Flaws in CAP’s Latest Propaganda Installment

In yet another cheerleading ploy for the President to bypass the Constitution, the Center for American Progress released a flawed report touting the economic benefits should the President act on his own to hand amnesty to millions of illegal aliens.

At the heart of their argument is the claim that legalizing illegal aliens would result in $44.96 billion in revenue from payroll taxes within five years.

This, of course, assumes that employers who hire illegally will convert to a legal workforce once the Obama amnesty is in place, either out of good will or because the administration will crackdown on workplace enforcement. History indicates that neither scenario is likely. It also assumes that legalization would lead to increased earnings for most illegal aliens, a CAP claim that has been thoroughly debunked.

But let’s put our rose-colored glasses on and pretend that employers start paying payroll taxes and amnestied aliens actually obtain higher paying jobs. This population is still a net drain when benefits are taken into account. States (which shoulder majority of the costs of illegal immigration) spend $84 billion annually to subsidize illegal immigration. While collecting $44.9 billion in payroll taxes will help the federal government (assuming employers switch to a legal workforce), an amnesty without border security would draw more illegal immigration increasing the financial burden on states.

CAP doesn’t want to consider net costs because it doesn’t fit with their agenda—just like they don’t want to concede that employers won’t willingly convert to a legal workforce and the Obama administration won’t make them.
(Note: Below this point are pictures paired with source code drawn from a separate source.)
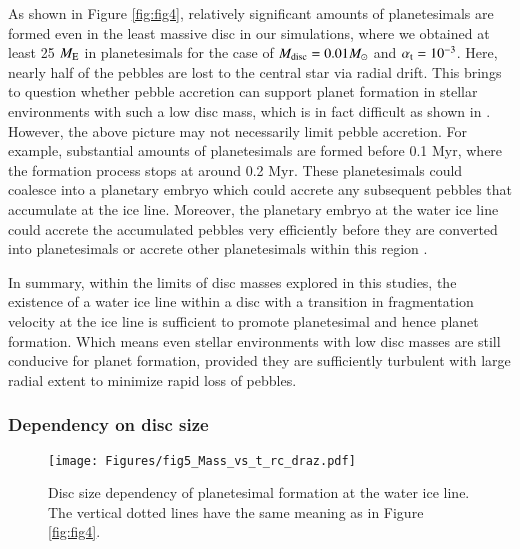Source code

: \documentclass{aa}
\begin{document}
As shown in Figure \ref{fig:fig4}, relatively significant amounts of planetesimals are formed even in the least massive disc in our simulations, where we obtained at least 25 $M_{\rm{E}}$ in planetesimals for the case of $M_{\rm{disc}}=0.01 M_{\odot}$ and $\alpha_{\rm t}=10^{-3}$. Here, nearly half of the pebbles are lost to the central star via radial drift. This brings to question whether pebble accretion can support planet formation in stellar environments with such a low disc mass, which is in fact difficult as shown in \cite{SavvidouBitsch2023}. However, the above picture may not necessarily limit pebble accretion. For example, substantial amounts of planetesimals are formed before 0.1 Myr, where the formation process stops at around 0.2 Myr. These planetesimals could coalesce into a planetary embryo which could accrete any subsequent pebbles that accumulate at the ice line. Moreover, the planetary embryo at the water ice line could accrete the accumulated pebbles very efficiently before they are converted into planetesimals \citep{Morbidelli2020,Izidoro2021, Andama2022} or accrete other planetesimals within this region \citep{Chambers2023, BatyginMorbidelli2023}.

In summary, within the limits of disc masses explored in this studies, the existence of a water ice line within a disc with a transition in fragmentation velocity at the ice line is sufficient to promote planetesimal and hence planet formation. Which means even stellar environments with low disc masses are still conducive for planet formation, provided they are sufficiently turbulent with large radial extent to minimize rapid loss of pebbles.



\subsubsection{Dependency on disc size}
\begin{figure}
   \texttt{[image: Figures/fig5\_Mass\_vs\_t\_rc\_draz.pdf]}
   \caption{Disc size dependency of planetesimal formation at the water ice line. The vertical dotted lines have the same meaning as in Figure \ref{fig:fig4}.}
   \label{fig:fig5}
\end{figure}
\end{document}
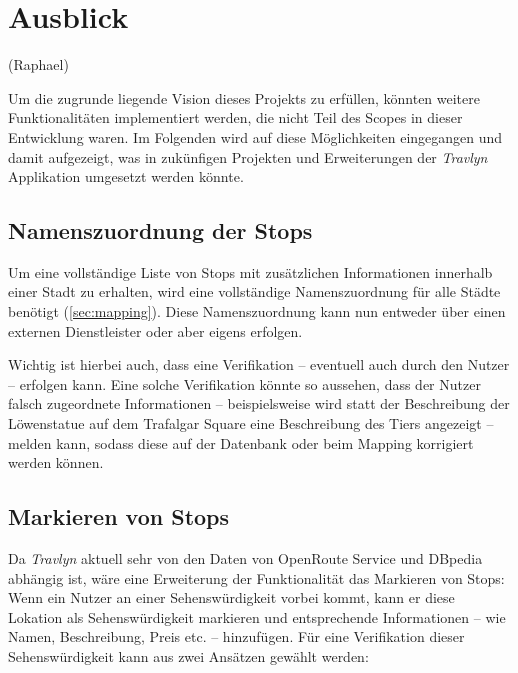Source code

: \chapter{Ausblick}

	(Raphael)

	Um die zugrunde liegende Vision dieses Projekts zu erfüllen, könnten weitere Funktionalitäten implementiert werden, die nicht Teil des Scopes in dieser Entwicklung waren. Im Folgenden wird auf diese Möglichkeiten eingegangen und damit aufgezeigt, was in zukünfigen Projekten und Erweiterungen der \textit{Travlyn} Applikation umgesetzt werden könnte.
	
	\section{Namenszuordnung der Stops}
	
		Um eine vollständige Liste von Stops mit zusätzlichen Informationen innerhalb einer Stadt zu erhalten, wird eine vollständige Namenszuordnung für alle Städte benötigt (\autoref{sec:mapping}). Diese Namenszuordnung kann nun entweder über einen externen Dienstleister oder aber eigens erfolgen. 
		
		Wichtig ist hierbei auch, dass eine Verifikation -- eventuell auch durch den Nutzer -- erfolgen kann. Eine solche Verifikation könnte so aussehen, dass der Nutzer falsch zugeordnete Informationen -- beispielsweise wird statt der Beschreibung der Löwenstatue auf dem Trafalgar Square eine Beschreibung des Tiers angezeigt -- melden kann, sodass diese auf der Datenbank oder beim Mapping korrigiert werden können. 
		
	\section{Markieren von Stops}
	
		Da \textit{Travlyn} aktuell sehr von den Daten von OpenRoute Service und DBpedia abhängig ist, wäre eine Erweiterung der Funktionalität das Markieren von Stops: Wenn ein Nutzer an einer Sehenswürdigkeit vorbei kommt, kann er diese Lokation als Sehenswürdigkeit markieren und entsprechende Informationen -- wie Namen, Beschreibung, Preis etc. -- hinzufügen. Für eine Verifikation dieser Sehenswürdigkeit kann aus zwei Ansätzen gewählt werden: 
		
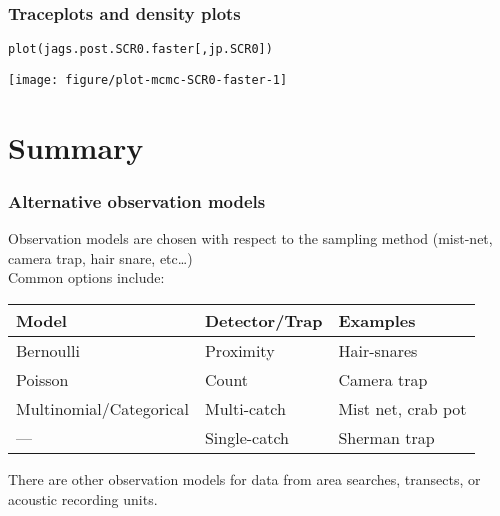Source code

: \documentclass[color=usenames,dvipsnames]{beamer}\usepackage[]{graphicx}\usepackage[]{xcolor}
\makeatletter
\newcommand{\hldef}[1]{\textcolor[rgb]{0,0,0}{#1}}%
\newcommand{\hlkwd}[1]{\textcolor[rgb]{0.004,0.004,0.506}{#1}}%
\newenvironment{kframe}{%
 \def\at@end@of@kframe{}%
 \ifinner\ifhmode%
  \def\at@end@of@kframe{\end{minipage}}%
  \begin{minipage}{\columnwidth}%
 \fi\fi%
 \def\FrameCommand##1{\hskip\@totalleftmargin \hskip-\fboxsep
 \colorbox{shadecolor}{##1}\hskip-\fboxsep
     \hskip-\linewidth \hskip-\@totalleftmargin \hskip\columnwidth}%
 \MakeFramed {\advance\hsize-\width
   \@totalleftmargin\z@ \linewidth\hsize
   \@setminipage}}%
 {\par\unskip\endMakeFramed%
 \at@end@of@kframe}
\newenvironment{knitrout}{}{} %
\makeatother
\begin{document}
\begin{frame}[fragile]
  \frametitle{Traceplots and density plots}
\begin{knitrout}\footnotesize
{}\color{fgcolor}\begin{kframe}
\begin{alltt}
\hlkwd{plot}\hldef{(jags.post.SCR0.faster[,jp.SCR0])}
\end{alltt}
\end{kframe}

{\centering \texttt{[image: figure/plot-mcmc-SCR0-faster-1]} 

}


\end{knitrout}
\end{frame}


\section{Summary}



\begin{frame}
  \frametitle{Alternative observation models}
  Observation models are chosen with respect to the sampling
      method (mist-net, camera trap, hair snare, etc\dots) \\
  \pause \vfill
  Common options include:
  \centering
    \begin{tabular}{lll}
      \hline
      Model       & Detector/Trap     & Examples           \\
      \hline
      Bernoulli   & Proximity    & Hair-snares        \\
      Poisson     & Count        & Camera trap        \\
      Multinomial/Categorical & Multi-catch  & Mist net, crab pot \\
      ---          & Single-catch & Sherman trap       \\
      \hline
    \end{tabular}
  \pause \vfill
  There are other observation models for data from area searches,
  transects, or acoustic recording units.
\end{frame}
\end{document}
If the President enacts his own executive amnesty, the more likely scenario is that employers and the Obama administration will stick with the status quo. A new wave of illegal aliens will continue to provide employers with a discounted labor force while they wait for their chance at the next amnesty. Meanwhile, the newly amnestied population will compete for jobs in an economy that doesn’t produce enough jobs for the legal American workforce.

Alternately, the same, or greater, tax revenues could be realized by enforcing laws against the employment of illegal aliens and allowing those jobs to be filled by legal U.S. workers. The quid pro quo assumption that a president can hold enforcement of laws hostage to achieve his policy goals is troubling far beyond just the issue of immigration.

CAP’s new report is nothing more than a thinly veiled piece of propaganda promoting poor policy and dangerous precedent.